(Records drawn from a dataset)
---

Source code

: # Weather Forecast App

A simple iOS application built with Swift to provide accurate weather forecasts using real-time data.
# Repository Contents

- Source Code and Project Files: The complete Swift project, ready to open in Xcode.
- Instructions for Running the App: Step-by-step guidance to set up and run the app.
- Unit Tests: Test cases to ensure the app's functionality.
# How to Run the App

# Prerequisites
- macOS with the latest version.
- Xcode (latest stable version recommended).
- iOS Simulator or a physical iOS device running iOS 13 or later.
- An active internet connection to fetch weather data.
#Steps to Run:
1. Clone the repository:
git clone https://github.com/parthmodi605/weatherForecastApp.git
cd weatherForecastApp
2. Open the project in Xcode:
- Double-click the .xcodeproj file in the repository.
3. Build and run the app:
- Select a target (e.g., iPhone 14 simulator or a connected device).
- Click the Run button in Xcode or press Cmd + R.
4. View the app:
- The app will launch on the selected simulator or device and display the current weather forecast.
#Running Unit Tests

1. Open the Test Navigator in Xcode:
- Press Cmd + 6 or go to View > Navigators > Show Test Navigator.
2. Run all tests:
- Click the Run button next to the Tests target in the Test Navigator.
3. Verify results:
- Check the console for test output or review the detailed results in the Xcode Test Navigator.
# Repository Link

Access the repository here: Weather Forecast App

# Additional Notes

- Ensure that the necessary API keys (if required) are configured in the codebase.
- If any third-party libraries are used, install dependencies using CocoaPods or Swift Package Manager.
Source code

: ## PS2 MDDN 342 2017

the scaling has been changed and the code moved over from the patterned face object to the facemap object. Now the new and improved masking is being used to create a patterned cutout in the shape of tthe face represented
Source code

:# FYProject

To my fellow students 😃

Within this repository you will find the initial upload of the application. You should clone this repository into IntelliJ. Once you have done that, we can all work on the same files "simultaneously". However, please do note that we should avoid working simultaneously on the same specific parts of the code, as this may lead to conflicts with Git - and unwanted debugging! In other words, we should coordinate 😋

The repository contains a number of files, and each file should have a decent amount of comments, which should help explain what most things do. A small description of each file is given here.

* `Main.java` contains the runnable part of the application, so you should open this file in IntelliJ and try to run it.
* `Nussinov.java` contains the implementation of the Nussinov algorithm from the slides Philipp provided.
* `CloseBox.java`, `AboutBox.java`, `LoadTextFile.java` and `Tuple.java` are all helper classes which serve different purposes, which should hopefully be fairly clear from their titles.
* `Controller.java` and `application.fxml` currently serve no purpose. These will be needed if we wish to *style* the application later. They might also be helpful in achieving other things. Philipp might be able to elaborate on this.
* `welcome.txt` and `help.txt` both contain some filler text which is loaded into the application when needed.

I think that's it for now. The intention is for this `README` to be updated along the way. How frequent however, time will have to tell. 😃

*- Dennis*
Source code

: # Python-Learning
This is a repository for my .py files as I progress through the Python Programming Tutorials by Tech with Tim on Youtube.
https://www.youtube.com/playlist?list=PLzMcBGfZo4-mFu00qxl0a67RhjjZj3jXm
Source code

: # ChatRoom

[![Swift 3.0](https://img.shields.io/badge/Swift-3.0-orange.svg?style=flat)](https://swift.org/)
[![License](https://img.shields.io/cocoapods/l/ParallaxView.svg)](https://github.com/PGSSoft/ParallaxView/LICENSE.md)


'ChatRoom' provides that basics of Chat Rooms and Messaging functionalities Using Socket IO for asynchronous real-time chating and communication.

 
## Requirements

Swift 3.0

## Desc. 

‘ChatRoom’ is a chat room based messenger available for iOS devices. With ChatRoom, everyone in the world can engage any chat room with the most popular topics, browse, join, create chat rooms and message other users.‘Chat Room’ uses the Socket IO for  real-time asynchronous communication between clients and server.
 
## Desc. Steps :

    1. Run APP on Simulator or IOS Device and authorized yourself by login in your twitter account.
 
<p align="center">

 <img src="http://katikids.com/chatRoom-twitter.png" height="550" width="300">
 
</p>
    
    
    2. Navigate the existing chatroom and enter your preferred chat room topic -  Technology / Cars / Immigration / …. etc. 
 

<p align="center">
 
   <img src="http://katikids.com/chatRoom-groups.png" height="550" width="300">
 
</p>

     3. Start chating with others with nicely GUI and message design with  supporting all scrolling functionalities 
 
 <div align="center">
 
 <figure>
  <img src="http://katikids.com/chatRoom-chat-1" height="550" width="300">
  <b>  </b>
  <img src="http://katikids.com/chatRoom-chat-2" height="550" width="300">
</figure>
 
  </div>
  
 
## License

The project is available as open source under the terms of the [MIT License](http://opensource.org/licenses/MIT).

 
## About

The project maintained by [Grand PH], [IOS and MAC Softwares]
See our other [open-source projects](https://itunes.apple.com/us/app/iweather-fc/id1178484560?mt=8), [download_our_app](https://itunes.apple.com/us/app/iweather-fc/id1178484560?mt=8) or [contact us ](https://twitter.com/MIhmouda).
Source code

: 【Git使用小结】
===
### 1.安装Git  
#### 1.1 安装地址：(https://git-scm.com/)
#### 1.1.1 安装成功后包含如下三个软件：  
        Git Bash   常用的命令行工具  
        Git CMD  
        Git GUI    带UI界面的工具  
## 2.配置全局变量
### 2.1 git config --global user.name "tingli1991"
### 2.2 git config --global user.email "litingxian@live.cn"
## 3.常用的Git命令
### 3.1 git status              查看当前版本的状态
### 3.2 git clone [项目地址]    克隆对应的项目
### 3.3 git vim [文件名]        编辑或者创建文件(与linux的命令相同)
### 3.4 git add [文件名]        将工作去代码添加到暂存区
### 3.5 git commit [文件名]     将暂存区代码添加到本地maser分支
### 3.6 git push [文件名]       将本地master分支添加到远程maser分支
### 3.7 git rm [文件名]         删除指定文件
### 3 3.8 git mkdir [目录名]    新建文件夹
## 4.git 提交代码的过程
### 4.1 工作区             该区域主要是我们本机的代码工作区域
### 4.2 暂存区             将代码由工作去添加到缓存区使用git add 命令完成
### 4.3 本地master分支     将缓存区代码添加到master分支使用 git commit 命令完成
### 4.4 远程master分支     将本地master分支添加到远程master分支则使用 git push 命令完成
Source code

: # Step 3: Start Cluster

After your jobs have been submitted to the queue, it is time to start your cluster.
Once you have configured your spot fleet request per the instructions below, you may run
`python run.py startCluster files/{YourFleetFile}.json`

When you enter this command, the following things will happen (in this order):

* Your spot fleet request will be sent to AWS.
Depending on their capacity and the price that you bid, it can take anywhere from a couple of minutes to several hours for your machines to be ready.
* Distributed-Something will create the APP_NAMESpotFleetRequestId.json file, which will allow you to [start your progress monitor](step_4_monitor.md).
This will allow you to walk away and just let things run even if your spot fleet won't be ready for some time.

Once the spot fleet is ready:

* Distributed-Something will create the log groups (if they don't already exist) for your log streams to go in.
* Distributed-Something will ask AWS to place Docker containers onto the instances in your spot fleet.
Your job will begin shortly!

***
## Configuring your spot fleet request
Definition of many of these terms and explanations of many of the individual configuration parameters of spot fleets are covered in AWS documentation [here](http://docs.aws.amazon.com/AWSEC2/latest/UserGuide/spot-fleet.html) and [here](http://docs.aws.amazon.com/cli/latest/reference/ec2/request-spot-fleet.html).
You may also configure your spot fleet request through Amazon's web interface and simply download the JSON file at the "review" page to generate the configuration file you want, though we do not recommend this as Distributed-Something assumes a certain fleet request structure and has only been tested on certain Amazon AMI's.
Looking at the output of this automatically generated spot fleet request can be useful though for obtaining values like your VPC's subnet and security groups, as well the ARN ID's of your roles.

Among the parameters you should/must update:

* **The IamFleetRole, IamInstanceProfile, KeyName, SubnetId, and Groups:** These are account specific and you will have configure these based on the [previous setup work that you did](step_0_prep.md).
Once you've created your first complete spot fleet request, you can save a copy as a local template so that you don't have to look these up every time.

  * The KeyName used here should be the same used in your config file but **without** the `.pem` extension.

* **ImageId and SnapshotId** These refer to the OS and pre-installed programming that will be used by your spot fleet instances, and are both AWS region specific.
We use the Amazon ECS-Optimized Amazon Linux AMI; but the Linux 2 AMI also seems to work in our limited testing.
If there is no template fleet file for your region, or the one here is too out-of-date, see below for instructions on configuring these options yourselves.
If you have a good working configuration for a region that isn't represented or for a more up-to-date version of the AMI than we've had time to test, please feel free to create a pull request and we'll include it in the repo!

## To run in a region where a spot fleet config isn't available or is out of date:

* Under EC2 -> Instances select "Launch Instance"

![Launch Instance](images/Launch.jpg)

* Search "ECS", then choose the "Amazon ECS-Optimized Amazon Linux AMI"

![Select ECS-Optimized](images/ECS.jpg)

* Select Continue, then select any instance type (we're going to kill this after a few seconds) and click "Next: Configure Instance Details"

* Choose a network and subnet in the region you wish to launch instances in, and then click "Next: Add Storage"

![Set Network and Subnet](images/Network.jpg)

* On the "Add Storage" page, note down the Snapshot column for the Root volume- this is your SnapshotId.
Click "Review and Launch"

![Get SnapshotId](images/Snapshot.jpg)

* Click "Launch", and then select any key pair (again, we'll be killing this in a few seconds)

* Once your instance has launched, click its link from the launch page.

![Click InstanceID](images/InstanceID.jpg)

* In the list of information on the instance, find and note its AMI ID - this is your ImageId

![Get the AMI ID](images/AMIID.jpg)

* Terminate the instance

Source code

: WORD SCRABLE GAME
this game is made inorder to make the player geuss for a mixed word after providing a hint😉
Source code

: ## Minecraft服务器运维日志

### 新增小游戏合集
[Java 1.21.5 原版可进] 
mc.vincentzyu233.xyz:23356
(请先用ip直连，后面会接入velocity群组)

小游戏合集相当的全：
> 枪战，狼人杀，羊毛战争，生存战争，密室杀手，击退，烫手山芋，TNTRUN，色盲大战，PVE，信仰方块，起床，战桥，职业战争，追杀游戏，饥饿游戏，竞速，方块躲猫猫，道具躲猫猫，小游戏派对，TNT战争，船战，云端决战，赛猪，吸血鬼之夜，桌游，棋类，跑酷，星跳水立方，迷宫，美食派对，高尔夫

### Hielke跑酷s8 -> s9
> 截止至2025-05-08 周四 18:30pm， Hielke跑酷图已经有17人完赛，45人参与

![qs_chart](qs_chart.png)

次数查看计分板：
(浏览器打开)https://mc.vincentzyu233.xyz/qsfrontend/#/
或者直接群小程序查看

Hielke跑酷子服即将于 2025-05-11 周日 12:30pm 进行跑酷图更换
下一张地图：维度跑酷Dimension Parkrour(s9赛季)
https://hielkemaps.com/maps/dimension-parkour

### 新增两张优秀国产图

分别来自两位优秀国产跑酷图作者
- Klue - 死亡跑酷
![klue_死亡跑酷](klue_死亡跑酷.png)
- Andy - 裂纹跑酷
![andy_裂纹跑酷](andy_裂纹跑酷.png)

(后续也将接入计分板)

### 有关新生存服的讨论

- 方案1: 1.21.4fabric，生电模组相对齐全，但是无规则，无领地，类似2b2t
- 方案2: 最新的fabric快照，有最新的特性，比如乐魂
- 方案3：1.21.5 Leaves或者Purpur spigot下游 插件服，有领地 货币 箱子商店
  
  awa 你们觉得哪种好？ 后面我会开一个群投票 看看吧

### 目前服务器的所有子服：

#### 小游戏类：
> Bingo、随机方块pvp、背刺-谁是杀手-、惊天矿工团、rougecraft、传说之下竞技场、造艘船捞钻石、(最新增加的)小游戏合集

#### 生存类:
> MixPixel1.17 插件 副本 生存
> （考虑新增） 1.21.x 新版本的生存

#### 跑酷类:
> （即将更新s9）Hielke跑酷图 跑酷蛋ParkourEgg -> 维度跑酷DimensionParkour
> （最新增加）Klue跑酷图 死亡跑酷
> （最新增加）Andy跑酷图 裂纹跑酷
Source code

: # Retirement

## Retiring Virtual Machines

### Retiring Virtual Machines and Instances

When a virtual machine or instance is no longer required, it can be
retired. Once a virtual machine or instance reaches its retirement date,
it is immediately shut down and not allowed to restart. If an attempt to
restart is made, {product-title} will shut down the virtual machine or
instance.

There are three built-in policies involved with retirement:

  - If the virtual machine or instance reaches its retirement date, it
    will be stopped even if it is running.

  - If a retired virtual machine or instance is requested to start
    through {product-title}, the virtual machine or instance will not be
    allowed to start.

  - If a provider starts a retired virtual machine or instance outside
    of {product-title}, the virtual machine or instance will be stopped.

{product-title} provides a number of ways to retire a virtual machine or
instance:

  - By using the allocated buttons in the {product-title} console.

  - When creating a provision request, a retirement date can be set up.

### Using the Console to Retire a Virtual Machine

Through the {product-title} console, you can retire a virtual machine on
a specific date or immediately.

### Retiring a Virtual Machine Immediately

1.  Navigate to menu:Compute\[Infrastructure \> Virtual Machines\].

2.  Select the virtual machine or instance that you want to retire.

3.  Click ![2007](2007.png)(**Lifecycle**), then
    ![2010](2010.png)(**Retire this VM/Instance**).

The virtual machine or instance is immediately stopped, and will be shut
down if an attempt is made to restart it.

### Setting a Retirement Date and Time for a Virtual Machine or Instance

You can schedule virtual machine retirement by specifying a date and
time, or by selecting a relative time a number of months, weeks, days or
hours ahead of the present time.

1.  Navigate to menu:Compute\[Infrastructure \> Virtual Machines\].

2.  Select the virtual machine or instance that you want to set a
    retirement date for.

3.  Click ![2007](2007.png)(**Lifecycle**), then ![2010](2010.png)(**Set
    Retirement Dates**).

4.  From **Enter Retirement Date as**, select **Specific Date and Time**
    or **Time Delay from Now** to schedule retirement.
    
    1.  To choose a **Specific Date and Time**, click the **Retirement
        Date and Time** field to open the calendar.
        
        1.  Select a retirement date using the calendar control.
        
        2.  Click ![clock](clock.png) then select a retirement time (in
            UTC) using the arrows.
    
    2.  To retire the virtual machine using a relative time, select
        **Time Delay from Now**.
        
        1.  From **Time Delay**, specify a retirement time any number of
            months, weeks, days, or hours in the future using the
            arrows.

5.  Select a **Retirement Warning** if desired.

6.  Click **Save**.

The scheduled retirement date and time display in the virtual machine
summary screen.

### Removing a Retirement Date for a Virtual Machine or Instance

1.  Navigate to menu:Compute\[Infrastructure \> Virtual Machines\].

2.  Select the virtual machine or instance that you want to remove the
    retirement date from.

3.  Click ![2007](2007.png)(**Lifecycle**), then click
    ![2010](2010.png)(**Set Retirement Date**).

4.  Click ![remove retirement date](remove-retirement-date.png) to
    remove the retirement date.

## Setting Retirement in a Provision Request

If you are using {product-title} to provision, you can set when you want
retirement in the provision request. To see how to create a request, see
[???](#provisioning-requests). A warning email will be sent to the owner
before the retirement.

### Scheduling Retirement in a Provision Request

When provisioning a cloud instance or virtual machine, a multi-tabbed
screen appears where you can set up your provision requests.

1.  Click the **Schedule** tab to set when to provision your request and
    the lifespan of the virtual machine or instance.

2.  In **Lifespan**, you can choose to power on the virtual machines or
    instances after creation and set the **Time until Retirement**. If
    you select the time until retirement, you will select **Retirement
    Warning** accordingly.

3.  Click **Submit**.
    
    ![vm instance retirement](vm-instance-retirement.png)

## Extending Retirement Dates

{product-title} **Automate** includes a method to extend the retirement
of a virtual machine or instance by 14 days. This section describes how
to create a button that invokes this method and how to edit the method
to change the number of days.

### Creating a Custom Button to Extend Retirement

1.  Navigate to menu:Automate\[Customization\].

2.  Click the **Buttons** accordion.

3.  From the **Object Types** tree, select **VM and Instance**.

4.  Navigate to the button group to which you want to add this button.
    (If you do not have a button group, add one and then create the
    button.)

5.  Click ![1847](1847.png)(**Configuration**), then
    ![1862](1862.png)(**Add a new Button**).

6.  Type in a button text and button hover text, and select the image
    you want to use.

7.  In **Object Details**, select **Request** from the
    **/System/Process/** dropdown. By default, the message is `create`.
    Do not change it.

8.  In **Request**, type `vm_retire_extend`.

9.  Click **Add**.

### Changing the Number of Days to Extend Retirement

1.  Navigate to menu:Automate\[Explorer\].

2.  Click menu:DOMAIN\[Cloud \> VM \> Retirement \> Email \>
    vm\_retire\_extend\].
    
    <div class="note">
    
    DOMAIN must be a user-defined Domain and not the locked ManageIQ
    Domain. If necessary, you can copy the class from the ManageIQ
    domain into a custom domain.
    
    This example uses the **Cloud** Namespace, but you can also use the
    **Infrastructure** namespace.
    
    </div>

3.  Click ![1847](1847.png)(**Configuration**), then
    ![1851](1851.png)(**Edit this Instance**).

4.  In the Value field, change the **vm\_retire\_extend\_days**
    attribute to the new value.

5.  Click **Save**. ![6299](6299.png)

---

▶ **Exercise brief**
Copy exactly the lines above, from the one containing "Retirement \> Email \>" through the very last line.

▶ **Reply**
2.  Click menu:DOMAIN\[Cloud \> VM \> Retirement \> Email \>
    vm\_retire\_extend\].
    
    <div class="note">
    
    DOMAIN must be a user-defined Domain and not the locked ManageIQ
    Domain. If necessary, you can copy the class from the ManageIQ
    domain into a custom domain.
    
    This example uses the **Cloud** Namespace, but you can also use the
    **Infrastructure** namespace.
    
    </div>

3.  Click ![1847](1847.png)(**Configuration**), then
    ![1851](1851.png)(**Edit this Instance**).

4.  In the Value field, change the **vm\_retire\_extend\_days**
    attribute to the new value.

5.  Click **Save**. ![6299](6299.png)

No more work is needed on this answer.